Task data:

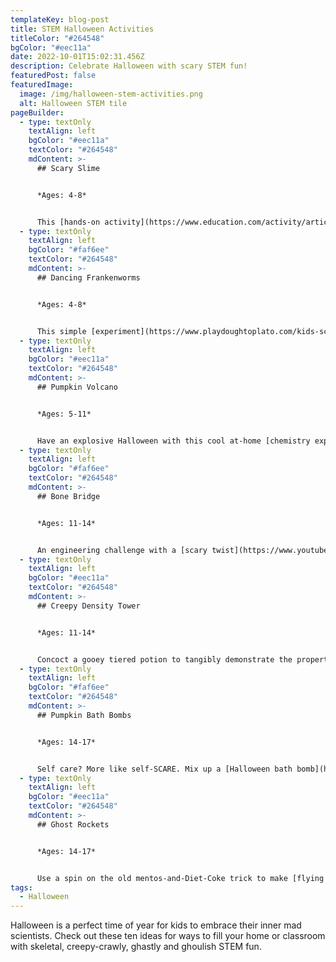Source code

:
 ```yaml
---
templateKey: blog-post
title: STEM Halloween Activities
titleColor: "#264548"
bgColor: "#eec11a"
date: 2022-10-01T15:02:31.456Z
description: Celebrate Halloween with scary STEM fun!
featuredPost: false
featuredImage:
  image: /img/halloween-stem-activities.png
  alt: Halloween STEM tile
pageBuilder:
  - type: textOnly
    textAlign: left
    bgColor: "#eec11a"
    textColor: "#264548"
    mdContent: >-
      ## Scary Slime


      *Ages: 4-8*


      This [hands-on activity](https://www.education.com/activity/article/spooky-slime/) is perfect for tactile learners, and it can also provide a welcome break from the overwhelm of Halloween candy. Get (manageably) messy and get creative with sparkles, slime, glitter, and googly eyes as you concoct supernatural slime!
  - type: textOnly
    textAlign: left
    bgColor: "#faf6ee"
    textColor: "#264548"
    mdContent: >-
      ## Dancing Frankenworms


      *Ages: 4-8*


      This simple [experiment](https://www.playdoughtoplato.com/kids-science-dancing-frankenworms/) uses baking soda and vinegar to make gummy worms come alive and dance right in front of your eyes! It’s a particularly big hit with kids who love creepy-crawlies.
  - type: textOnly
    textAlign: left
    bgColor: "#eec11a"
    textColor: "#264548"
    mdContent: >-
      ## Pumpkin Volcano


      *Ages: 5-11*


      Have an explosive Halloween with this cool at-home [chemistry experiment](https://thestemlaboratory.com/pumpkin-volcano/)! We recommend stocking up on a few pumpkins – your kids will want to run this experiment again and again.
  - type: textOnly
    textAlign: left
    bgColor: "#faf6ee"
    textColor: "#264548"
    mdContent: >-
      ## Bone Bridge


      *Ages: 11-14*


      An engineering challenge with a [scary twist](https://www.youtube.com/watch?v=GucNGwQTGfM)? You don’t say! Get your young maker thinking about bridge design this Halloween season.
  - type: textOnly
    textAlign: left
    bgColor: "#eec11a"
    textColor: "#264548"
    mdContent: >-
      ## Creepy Density Tower


      *Ages: 11-14*


      Concoct a gooey tiered potion to tangibly demonstrate the properties of density in this creepy [liquid layers](https://www.science-sparks.com/creepy-density/) challenge!
  - type: textOnly
    textAlign: left
    bgColor: "#faf6ee"
    textColor: "#264548"
    mdContent: >-
      ## Pumpkin Bath Bombs


      *Ages: 14-17*


      Self care? More like self-SCARE. Mix up a [Halloween bath bomb](https://helloglow.co/halloween-bath-bombs/) with your teenager using turmeric, baking soda, and more.
  - type: textOnly
    textAlign: left
    bgColor: "#eec11a"
    textColor: "#264548"
    mdContent: >-
      ## Ghost Rockets


      *Ages: 14-17*


      Use a spin on the old mentos-and-Diet-Coke trick to make [flying ghost rockets](https://www.growingajeweledrose.com/2013/09/ghost-rockets-halloween-activity.html)! You can even run several “trials” of this experiment, varying the ingredients to see how the flight patterns are affected.
tags:
  - Halloween
---
```

Halloween is a perfect time of year for kids to embrace their inner mad scientists. Check out these ten ideas for ways to fill your home or classroom with skeletal, creepy-crawly, ghastly and ghoulish STEM fun.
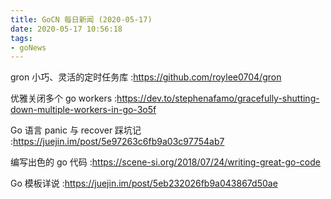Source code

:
 ```yaml
---
title: GoCN 每日新闻 (2020-05-17)
date: 2020-05-17 10:56:18
tags:
- goNews
---
```

gron 小巧、灵活的定时任务库 :https://github.com/roylee0704/gron

优雅关闭多个 go workers :https://dev.to/stephenafamo/gracefully-shutting-down-multiple-workers-in-go-3o5f

Go 语言 panic 与 recover 踩坑记 :https://juejin.im/post/5e97263c6fb9a03c97754ab7

编写出色的 go 代码 :https://scene-si.org/2018/07/24/writing-great-go-code

Go 模板详说 :https://juejin.im/post/5eb232026fb9a043867d50ae

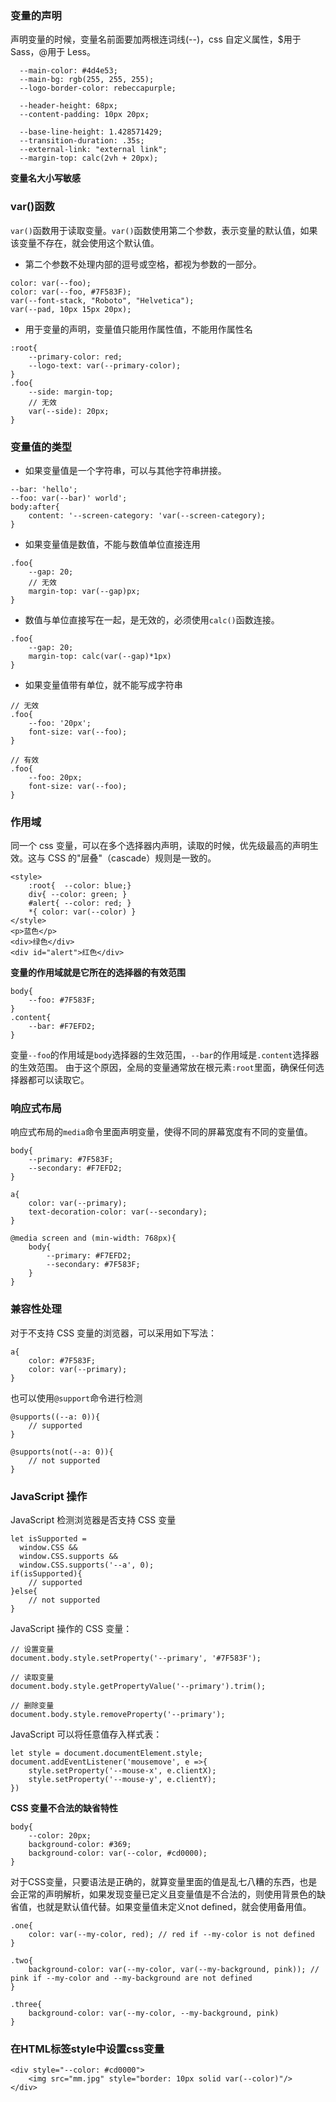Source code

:### 变量的声明

声明变量的时候，变量名前面要加两根连词线(--)，css 自定义属性，\$用于 Sass，@用于 Less。

```
  --main-color: #4d4e53;
  --main-bg: rgb(255, 255, 255);
  --logo-border-color: rebeccapurple;

  --header-height: 68px;
  --content-padding: 10px 20px;

  --base-line-height: 1.428571429;
  --transition-duration: .35s;
  --external-link: "external link";
  --margin-top: calc(2vh + 20px);
```

**变量名大小写敏感**

### var()函数

`var()`函数用于读取变量。`var()`函数使用第二个参数，表示变量的默认值，如果该变量不存在，就会使用这个默认值。

- 第二个参数不处理内部的逗号或空格，都视为参数的一部分。

```
color: var(--foo);
color: var(--foo, #7F583F);
var(--font-stack, "Roboto", "Helvetica");
var(--pad, 10px 15px 20px);
```

- 用于变量的声明，变量值只能用作属性值，不能用作属性名

```
:root{
    --primary-color: red;
    --logo-text: var(--primary-color);
}
.foo{
    --side: margin-top;
    // 无效
    var(--side): 20px;
}
```

### 变量值的类型

- 如果变量值是一个字符串，可以与其他字符串拼接。

```
--bar: 'hello';
--foo: var(--bar)' world';
body:after{
    content: '--screen-category: 'var(--screen-category);
}
```

- 如果变量值是数值，不能与数值单位直接连用

```
.foo{
    --gap: 20;
    // 无效
    margin-top: var(--gap)px;
}
```

- 数值与单位直接写在一起，是无效的，必须使用`calc()`函数连接。

```
.foo{
    --gap: 20;
    margin-top: calc(var(--gap)*1px)
}
```

- 如果变量值带有单位，就不能写成字符串

```
// 无效
.foo{
    --foo: '20px';
    font-size: var(--foo);
}

// 有效
.foo{
    --foo: 20px;
    font-size: var(--foo);
}
```

### 作用域

同一个 css 变量，可以在多个选择器内声明，读取的时候，优先级最高的声明生效。这与 CSS 的"层叠"（cascade）规则是一致的。

```
<style>
    :root{  --color: blue;}
    div{ --color: green; }
    #alert{ --color: red; }
    *{ color: var(--color) }
</style>
<p>蓝色</p>
<div>绿色</div>
<div id="alert">红色</div>
```

**变量的作用域就是它所在的选择器的有效范围**

```
body{
    --foo: #7F583F;
}
.content{
    --bar: #F7EFD2;
}
```

变量`--foo`的作用域是`body`选择器的生效范围，`--bar`的作用域是`.content`选择器的生效范围。
由于这个原因，全局的变量通常放在根元素`:root`里面，确保任何选择器都可以读取它。

### 响应式布局

响应式布局的`media`命令里面声明变量，使得不同的屏幕宽度有不同的变量值。

```
body{
    --primary: #7F583F;
    --secondary: #F7EFD2;
}

a{
    color: var(--primary);
    text-decoration-color: var(--secondary);
}

@media screen and (min-width: 768px){
    body{
        --primary: #F7EFD2;
        --secondary: #7F583F;
    }
}
```

### 兼容性处理

对于不支持 CSS 变量的浏览器，可以采用如下写法：

```
a{
    color: #7F583F;
    color: var(--primary);
}
```

也可以使用`@support`命令进行检测

```
@supports((--a: 0)){
    // supported
}

@supports(not(--a: 0)){
    // not supported
}
```

### JavaScript 操作

JavaScript 检测浏览器是否支持 CSS 变量

```
let isSupported =
  window.CSS &&
  window.CSS.supports &&
  window.CSS.supports('--a', 0);
if(isSupported){
    // supported
}else{
    // not supported
}
```

JavaScript 操作的 CSS 变量：

```
// 设置变量
document.body.style.setProperty('--primary', '#7F583F');

// 读取变量
document.body.style.getPropertyValue('--primary').trim();

// 删除变量
document.body.style.removeProperty('--primary');
```

JavaScript 可以将任意值存入样式表：

```
let style = document.documentElement.style;
document.addEventListener('mousemove', e =>{
    style.setProperty('--mouse-x', e.clientX);
    style.setProperty('--mouse-y', e.clientY);
})
```

**CSS 变量不合法的缺省特性**

```
body{
    --color: 20px;
    background-color: #369;
    background-color: var(--color, #cd0000);
}
```
对于CSS变量，只要语法是正确的，就算变量里面的值是乱七八糟的东西，也是会正常的声明解析，如果发现变量已定义且变量值是不合法的，则使用背景色的缺省值，也就是默认值代替。如果变量值未定义not defined，就会使用备用值。

```
.one{
    color: var(--my-color, red); // red if --my-color is not defined
}

.two{
    background-color: var(--my-color, var(--my-background, pink)); // pink if --my-color and --my-background are not defined
}

.three{
    background-color: var(--my-color, --my-background, pink)
}
```

### 在HTML标签style中设置css变量
```
<div style="--color: #cd0000">
    <img src="mm.jpg" style="border: 10px solid var(--color)"/>
</div>
```
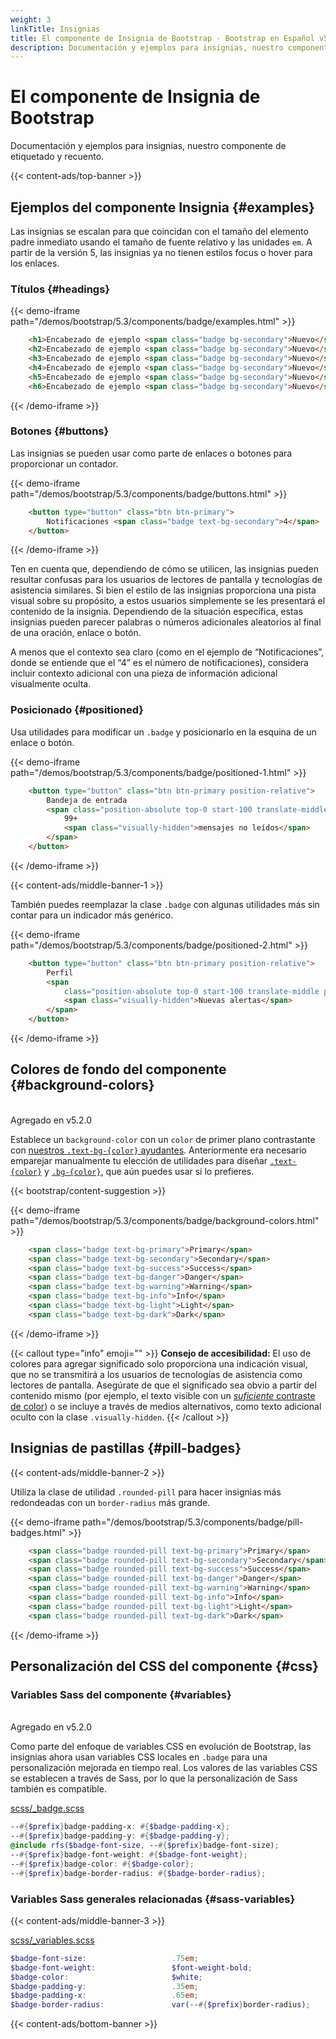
 ```yaml
---
weight: 3
linkTitle: Insignias
title: El componente de Insignia de Bootstrap · Bootstrap en Español v5.3
description: Documentación y ejemplos para insignias, nuestro componente de etiquetado y recuento.
---
```


# El componente de Insignia de Bootstrap

Documentación y ejemplos para insignias, nuestro componente de etiquetado y recuento.

{{< content-ads/top-banner >}}

Ejemplos del componente Insignia {#examples}
---------------------

Las insignias se escalan para que coincidan con el tamaño del elemento padre inmediato usando el tamaño de fuente relativo y las unidades `em`. A partir de la versión 5, las insignias ya no tienen estilos focus o hover para los enlaces.

### Títulos {#headings}

{{< demo-iframe path="/demos/bootstrap/5.3/components/badge/examples.html" >}}
```html {filename="HTML"}
    <h1>Encabezado de ejemplo <span class="badge bg-secondary">Nuevo</span></h1>
    <h2>Encabezado de ejemplo <span class="badge bg-secondary">Nuevo</span></h2>
    <h3>Encabezado de ejemplo <span class="badge bg-secondary">Nuevo</span></h3>
    <h4>Encabezado de ejemplo <span class="badge bg-secondary">Nuevo</span></h4>
    <h5>Encabezado de ejemplo <span class="badge bg-secondary">Nuevo</span></h5>
    <h6>Encabezado de ejemplo <span class="badge bg-secondary">Nuevo</span></h6>
```
{{< /demo-iframe >}}

### Botones {#buttons}

Las insignias se pueden usar como parte de enlaces o botones para proporcionar un contador.

{{< demo-iframe path="/demos/bootstrap/5.3/components/badge/buttons.html" >}}
```html {filename="HTML"}
    <button type="button" class="btn btn-primary">
        Notificaciones <span class="badge text-bg-secondary">4</span>
    </button>
```
{{< /demo-iframe >}}

Ten en cuenta que, dependiendo de cómo se utilicen, las insignias pueden resultar confusas para los usuarios de lectores de pantalla y tecnologías de asistencia similares. Si bien el estilo de las insignias proporciona una pista visual sobre su propósito, a estos usuarios simplemente se les presentará el contenido de la insignia. Dependiendo de la situación específica, estas insignias pueden parecer palabras o números adicionales aleatorios al final de una oración, enlace o botón.

A menos que el contexto sea claro (como en el ejemplo de “Notificaciones”, donde se entiende que el “4” es el número de notificaciones), considera incluir contexto adicional con una pieza de información adicional visualmente oculta.

### Posicionado {#positioned}

Usa utilidades para modificar un `.badge` y posicionarlo en la esquina de un enlace o botón.

{{< demo-iframe path="/demos/bootstrap/5.3/components/badge/positioned-1.html" >}}
```html {filename="HTML"}
    <button type="button" class="btn btn-primary position-relative">
        Bandeja de entrada
        <span class="position-absolute top-0 start-100 translate-middle badge rounded-pill bg-danger">
            99+
            <span class="visually-hidden">mensajes no leídos</span>
        </span>
    </button>
```
{{< /demo-iframe >}}

{{< content-ads/middle-banner-1 >}}

También puedes reemplazar la clase `.badge` con algunas utilidades más sin contar para un indicador más genérico.

{{< demo-iframe path="/demos/bootstrap/5.3/components/badge/positioned-2.html" >}}
```html {filename="HTML"}
    <button type="button" class="btn btn-primary position-relative">
        Perfil
        <span
            class="position-absolute top-0 start-100 translate-middle p-2 bg-danger border border-light rounded-circle">
            <span class="visually-hidden">Nuevas alertas</span>
        </span>
    </button>
```
{{< /demo-iframe >}}

Colores de fondo del componente {#background-colors}
--------------------------------------

<br/>
<span class="py-1 px-3 text-green-700 border border-green-700 rounded-md">Agregado en v5.2.0</span>

Establece un `background-color` con un `color` de primer plano contrastante con [nuestros `.text-bg-{color}` ayudantes](/bootstrap/5.3/helpers/color-background). Anteriormente era necesario emparejar manualmente tu elección de utilidades para diseñar [`.text-{color}`](/bootstrap/5.3/utilities/colors) y [`.bg-{color}`](/bootstrap/5.3/utilities/background), que aún puedes usar si lo prefieres.

{{< bootstrap/content-suggestion >}}

{{< demo-iframe path="/demos/bootstrap/5.3/components/badge/background-colors.html" >}}
```html {filename="HTML"}
    <span class="badge text-bg-primary">Primary</span>
    <span class="badge text-bg-secondary">Secondary</span>
    <span class="badge text-bg-success">Success</span>
    <span class="badge text-bg-danger">Danger</span>
    <span class="badge text-bg-warning">Warning</span>
    <span class="badge text-bg-info">Info</span>
    <span class="badge text-bg-light">Light</span>
    <span class="badge text-bg-dark">Dark</span>
```
{{< /demo-iframe >}}

{{< callout type="info" emoji="" >}}
**Consejo de accesibilidad:** El uso de colores para agregar significado solo proporciona una indicación visual, que no se transmitirá a los usuarios de tecnologías de asistencia como lectores de pantalla. Asegúrate de que el significado sea obvio a partir del contenido mismo (por ejemplo, el texto visible con un [_suficiente_ contraste de color](/bootstrap/5.3/getting-started/accessibility#color-contrast)) o se incluye a través de medios alternativos, como texto adicional oculto con la clase `.visually-hidden`.
{{< /callout >}}

Insignias de pastillas {#pill-badges}
--------------------------------------

{{< content-ads/middle-banner-2 >}}

Utiliza la clase de utilidad `.rounded-pill` para hacer insignias más redondeadas con un `border-radius` más grande.

{{< demo-iframe path="/demos/bootstrap/5.3/components/badge/pill-badges.html" >}}
```html {filename="HTML"}
    <span class="badge rounded-pill text-bg-primary">Primary</span>
    <span class="badge rounded-pill text-bg-secondary">Secondary</span>
    <span class="badge rounded-pill text-bg-success">Success</span>
    <span class="badge rounded-pill text-bg-danger">Danger</span>
    <span class="badge rounded-pill text-bg-warning">Warning</span>
    <span class="badge rounded-pill text-bg-info">Info</span>
    <span class="badge rounded-pill text-bg-light">Light</span>
    <span class="badge rounded-pill text-bg-dark">Dark</span>
```
{{< /demo-iframe >}}

Personalización del CSS del componente {#css}
-----------

### Variables Sass del componente {#variables}

<br/>
<span class="py-1 px-3 text-green-700 border border-green-700 rounded-md">Agregado en v5.2.0</span>

Como parte del enfoque de variables CSS en evolución de Bootstrap, las insignias ahora usan variables CSS locales en `.badge` para una personalización mejorada en tiempo real. Los valores de las variables CSS se establecen a través de Sass, por lo que la personalización de Sass también es compatible.

[scss/_badge.scss](https://github.com/twbs/bootstrap/blob/v5.3.2/scss/_badge.scss)

```scss {filename="scss/_badge.scss"}
--#{$prefix}badge-padding-x: #{$badge-padding-x};
--#{$prefix}badge-padding-y: #{$badge-padding-y};
@include rfs($badge-font-size, --#{$prefix}badge-font-size);
--#{$prefix}badge-font-weight: #{$badge-font-weight};
--#{$prefix}badge-color: #{$badge-color};
--#{$prefix}badge-border-radius: #{$badge-border-radius};
```

### Variables Sass generales relacionadas {#sass-variables}

{{< content-ads/middle-banner-3 >}}

[scss/_variables.scss](https://github.com/twbs/bootstrap/blob/v5.3.2/scss/_variables.scss)

```scss {filename="scss/_variables.scss"}
$badge-font-size:                   .75em;
$badge-font-weight:                 $font-weight-bold;
$badge-color:                       $white;
$badge-padding-y:                   .35em;
$badge-padding-x:                   .65em;
$badge-border-radius:               var(--#{$prefix}border-radius);
```

{{< content-ads/bottom-banner >}}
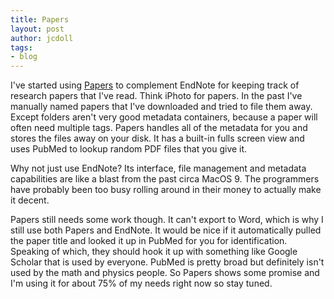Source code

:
 ```yaml
---
title: Papers
layout: post
author: jcdoll
tags:
- blog
---
```


I've started using [Papers](http://mekentosj.com/papers/) to complement EndNote for keeping track of research papers that I've read. Think iPhoto for papers. In the past I've manually named papers that I've downloaded and tried to file them away. Except folders aren't very good metadata containers, because a paper will often need multiple tags. Papers handles all of the metadata for you and stores the files away on your disk. It has a built-in fulls screen view and uses PubMed to lookup random PDF files that you give it.

Why not just use EndNote? Its interface, file management and metadata capabilities are like a blast from the past circa MacOS 9. The programmers have probably been too busy rolling around in their money to actually make it decent.

Papers still needs some work though. It can't export to Word, which is why I still use both Papers and EndNote. It would be nice if it automatically pulled the paper title and looked it up in PubMed for you for identification. Speaking of which, they should hook it up with something like Google Scholar that is used by everyone. PubMed is pretty broad but definitely isn't used by the math and physics people.  So Papers shows some promise and I'm using it for about 75% of my needs right now so stay tuned.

Task statement: Reproduce each line of the material that mentions "enlaces".

Response:
Las insignias se escalan para que coincidan con el tamaño del elemento padre inmediato usando el tamaño de fuente relativo y las unidades `em`. A partir de la versión 5, las insignias ya no tienen estilos focus o hover para los enlaces.
Las insignias se pueden usar como parte de enlaces o botones para proporcionar un contador.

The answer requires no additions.